Zeke drew his hand away from his waistcoat, and Angela felt the simultaneous grip of one hand on her arm, above the glove, and the push of metal against her velvet gown.





Chapter 20


It wasn’t easy to still his muscles, not when he could see a gun pressed against the midsection of the woman he loved. But Kellen had a surgeon’s knack for holding steady, sticking to the plan. Maybe discipline more than knack.

“Whatever you’re thinkin’ about doing, don’t.”

Of course, Medina ignored him at first pass. All them power-hungry diva elite folks did. They looked right over him. Kellen had always thought someday their blind certainty that they ran the world was going to come back and bite one of them on the ass. Today was that day.

And his were the teeth.

Kellen stretched out a hand to the long table crammed with cosmetics and tiny boxes. Yoink leapt up, settling her head beneath his palm. The metal horns on either side of her skull lit up, and the blip board unfurled before her, stretching in all its holographic glory until the edges of light brushed Zeke Medina’s sleeve.

Lights appeared in the wire-frame representation of the ballroom. One. Two. Three. Medina’s gaze flashed to the vid feed on the walls, then back to Yoink’s dance of lights.

“You’re counting the stars, ain’t ya? And then looking at faces. Bet you can guess what all those shiny little suckers are. So go on then. Guess.”

Medina’s gaze cycled twice more. A sheen appeared at his hairline, one that he couldn’t blame on the hot lights alone. “They are guests.”

“And what kind of guests?”

“Invited ones,” Medina said. He might be scared shitless, but he could still rub some haughty sarcasm into his voice.

“Try N-series ones,” Kellen said, and he loved the look of sick horror that settled over Medina’s face. “Four of Vallejo’s best, right here at your inauguration, so the folks they look like can rest safe back at home. Almost like those particular folks knew this shindig might get dangerous. Now who you think told them that?”

The gun slipped against Angela’s skirt.

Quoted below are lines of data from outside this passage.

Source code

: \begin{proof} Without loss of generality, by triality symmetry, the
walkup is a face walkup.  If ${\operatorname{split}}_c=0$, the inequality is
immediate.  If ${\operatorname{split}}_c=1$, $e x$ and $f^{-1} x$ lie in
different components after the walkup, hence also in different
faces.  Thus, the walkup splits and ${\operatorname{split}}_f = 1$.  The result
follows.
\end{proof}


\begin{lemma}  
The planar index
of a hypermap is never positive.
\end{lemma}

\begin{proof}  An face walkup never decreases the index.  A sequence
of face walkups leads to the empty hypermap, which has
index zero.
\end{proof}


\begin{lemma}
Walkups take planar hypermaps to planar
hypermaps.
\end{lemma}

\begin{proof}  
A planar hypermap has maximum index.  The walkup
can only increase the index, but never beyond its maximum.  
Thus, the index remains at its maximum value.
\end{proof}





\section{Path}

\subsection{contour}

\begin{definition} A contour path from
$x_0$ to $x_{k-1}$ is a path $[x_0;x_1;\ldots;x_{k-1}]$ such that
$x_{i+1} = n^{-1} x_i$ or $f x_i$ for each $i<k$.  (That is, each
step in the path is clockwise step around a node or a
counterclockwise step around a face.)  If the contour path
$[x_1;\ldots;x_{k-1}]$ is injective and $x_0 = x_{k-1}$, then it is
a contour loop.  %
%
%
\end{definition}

The angle was off now, oblique.

“You don’t even know what you’re—”

“Now, here’s where you’re wrong, with all due respect,” Kellen interrupted. “’Cause I know exactly what I’m doing. I’m showing you your allies, your consortium, and I’m telling you, straight-up, they have all played you like a fiddle.”

“Limontour isn’t here,” Angela said in a voice that was too small but gaining strength. “La Mars Madrid isn’t here. Daniel isn’t here. But all of their mech-clone impersonators are.”